Next, let's review our revenue by business line. Year-over-year, on an organic constant currency basis, the Manpower brand had growth of 3% in the quarter; the Experis brand declined by 7%, and the Talent Solutions brand declined by 8%. Within Talent Solutions, our RPO business experienced lower demand in select ongoing client programs year-over-year. Our MSP business continued its strong revenue growth performance, while Right Management experienced declining year-over-year revenues as outplacement activity continued to slow. Looking at our gross profit margin in detail, our gross margin came in at 16.6% for the quarter. Staffing margin contributed a 40 basis point reduction due to mix shifts towards enterprise accounts.
Permanent recruitment activity was softer than expected, and the lower contribution resulted in a 20 basis point decline. Lower career transition outplacement activity within Right Management resulted in a 10 basis point margin decrease. Moving on to our gross profit by business line, during the quarter, the Manpower brand comprised 63% of gross profit, our Experis Professional business comprised 21%, and Talent Solutions comprised 16%. During the quarter, our consolidated gross profit decreased by 4% on an organic constant currency basis year-over-year, representing a slight improvement from the 5% decline in the second quarter.
Our Manpower brand reported flat organic constant currency gross profit year-over-year, equal to the second quarter year-over-year trend. Gross profit in our Experis brand decreased 10% in organic currency year-over-year, an improvement from the 14% decrease in the second quarter. Gross profit in Talent Solutions declined 13% in organic currency year-over-year, a decline from the flat results in the second quarter. MSP and RPO experienced similar activity levels from the second quarter, but RPO declined year-over-year as they anniversaried large growth in the third quarter a year ago in select client programs. Right Management gross profit decreased on lower outplacement activity. Reported SG&A expense in the quarter was $72 million.

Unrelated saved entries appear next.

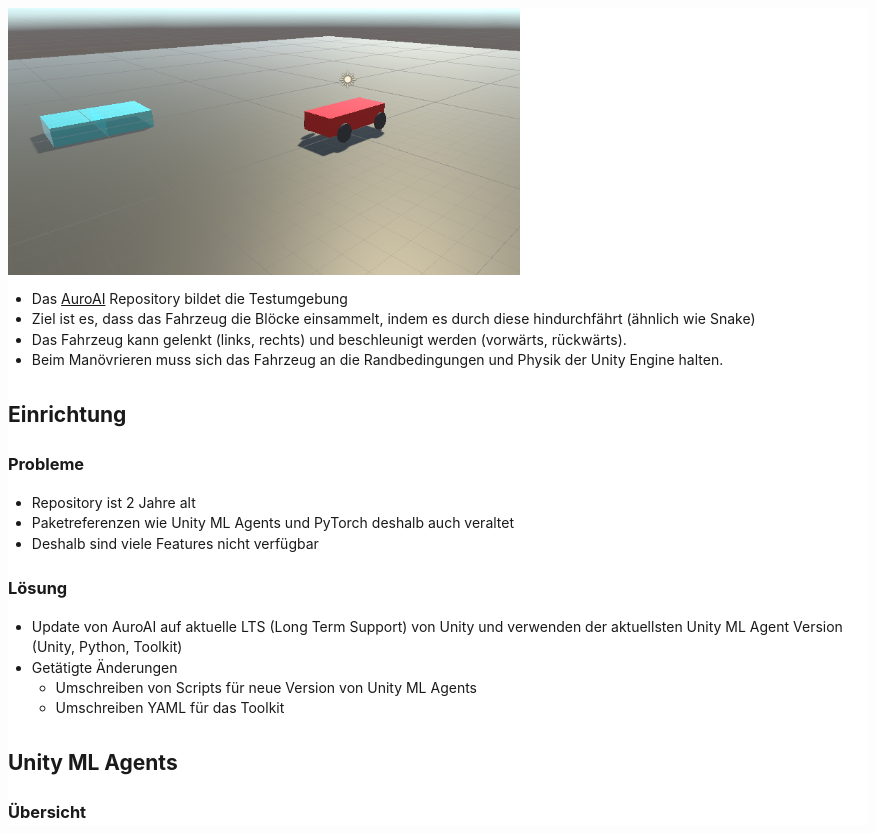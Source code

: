 <img src="../res/2_Unity_ML_Agents_startprojekt.png" align="middle" width="512"/>

- Das [AuroAI](https://github.com/AuroAi/learning-to-drive) Repository bildet die Testumgebung
- Ziel ist es, dass das Fahrzeug die Blöcke einsammelt, indem es durch diese hindurchfährt (ähnlich wie Snake)
- Das Fahrzeug kann gelenkt (links, rechts) und beschleunigt werden (vorwärts, rückwärts).
- Beim Manövrieren muss sich das Fahrzeug an die Randbedingungen und Physik der Unity Engine halten.


## Einrichtung
### Probleme
- Repository ist 2 Jahre alt
- Paketreferenzen wie Unity ML Agents und PyTorch deshalb auch veraltet
- Deshalb sind viele Features nicht verfügbar

### Lösung
- Update von AuroAI auf aktuelle LTS (Long Term Support) von Unity und verwenden der aktuellsten Unity ML Agent Version (Unity, Python, Toolkit)
- Getätigte Änderungen
  - Umschreiben von Scripts für neue Version von Unity ML Agents
  - Umschreiben YAML für das Toolkit
  
## Unity ML Agents
### Übersicht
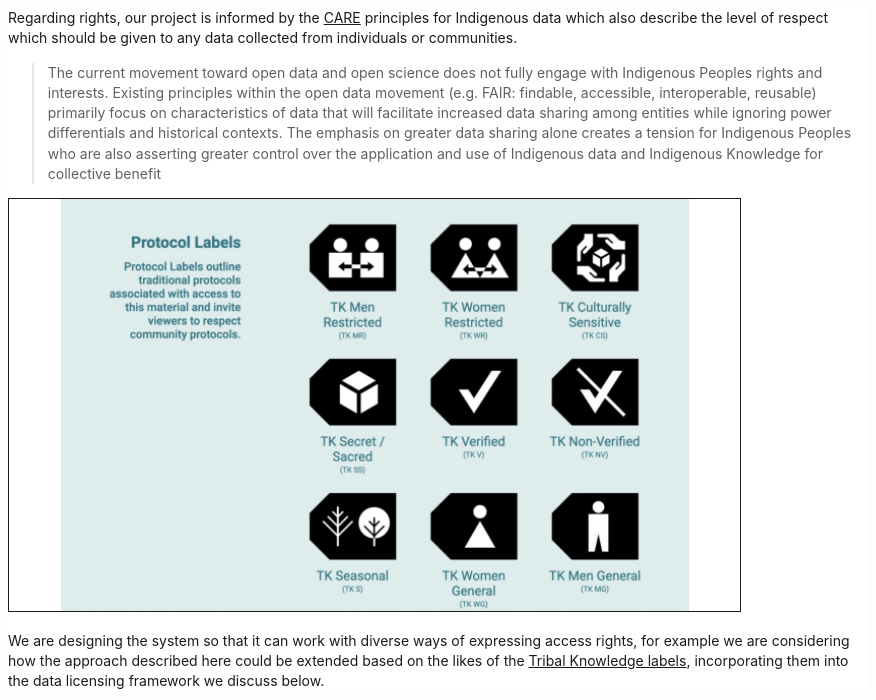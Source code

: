 

Regarding rights, our project is informed by the [CARE] principles for Indigenous data which also describe the level of respect which should be given to any data collected from individuals or communities.


> The current movement toward open data and open science does not fully engage with Indigenous Peoples rights and interests. Existing principles within the open data movement (e.g. FAIR: findable, accessible, interoperable, reusable) primarily focus on characteristics of data that will facilitate increased data sharing among entities while ignoring power differentials and historical contexts. The emphasis on greater data sharing alone creates a tension for Indigenous Peoples who are also asserting greater control over the application and use of Indigenous data and Indigenous Knowledge for collective benefit



[CARE]: https://www.gida-global.org/care



</section>



<section typeof='http://purl.org/ontology/bibo/Slide'>
<img src='/fair-care-eresearch-2022/Slide05.png' alt='  ' title='Slide: 5' border='1'  width='85%%'/>





We are designing the system so that it can work with diverse ways of expressing access rights, for example we are considering how the approach described here could be extended based on the likes of the [Tribal Knowledge labels](https://localcontexts.org/labels/traditional-knowledge-labels/), incorporating them into the data licensing framework we discuss below.







[FAIR]: https://www.nature.com/articles/sdata201618
[CADRE]: https://ardc.edu.au/project/cadre/
[RO-Crate]: http://ptsefton.com/2019/11/05/RO-Crate%20eResearch%20Australasia%202019/index.html
[CILogon]: https://www.cilogon.org/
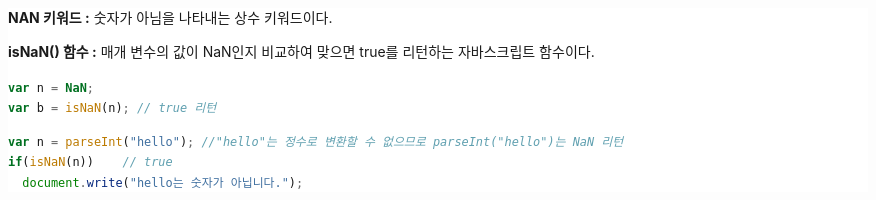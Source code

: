 **NAN 키워드 :** 숫자가 아님을 나타내는 상수 키워드이다.

**isNaN() 함수 :** 매개 변수의 값이 NaN인지 비교하여 맞으면 true를 리턴하는 자바스크립트 함수이다.

```javascript
var n = NaN;
var b = isNaN(n); // true 리턴
```

```javascript
var n = parseInt("hello"); //"hello"는 정수로 변환할 수 없으므로 parseInt("hello")는 NaN 리턴
if(isNaN(n))	// true
  document.write("hello는 숫자가 아닙니다.");
```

SG&A as adjusted was down 2% on a constant currency basis and 1% on an organic constant currency basis. The year-over-year organic constant currency SG&A decrease largely consisted of reductions in operational costs of $5 million, partly driven by previous restructuring actions. Corporate costs continued to include our back-office transformation spend, and these programs are progressing well with expected medium-term efficiencies. Dispositions represented a decrease of $8 million, while currency changes contributed to a $20 million increase. Adjusted SG&A expenses as a percentage of revenue represented 14.8% in constant currency in the third quarter. Adjustments represented restructuring of $21 million.
Balancing gross profit trends with strong cost actions to enhance EBITDA margin is one of our highest priorities, and we continue to analyze all aspects of our cost base for additional ongoing efficiency improvements.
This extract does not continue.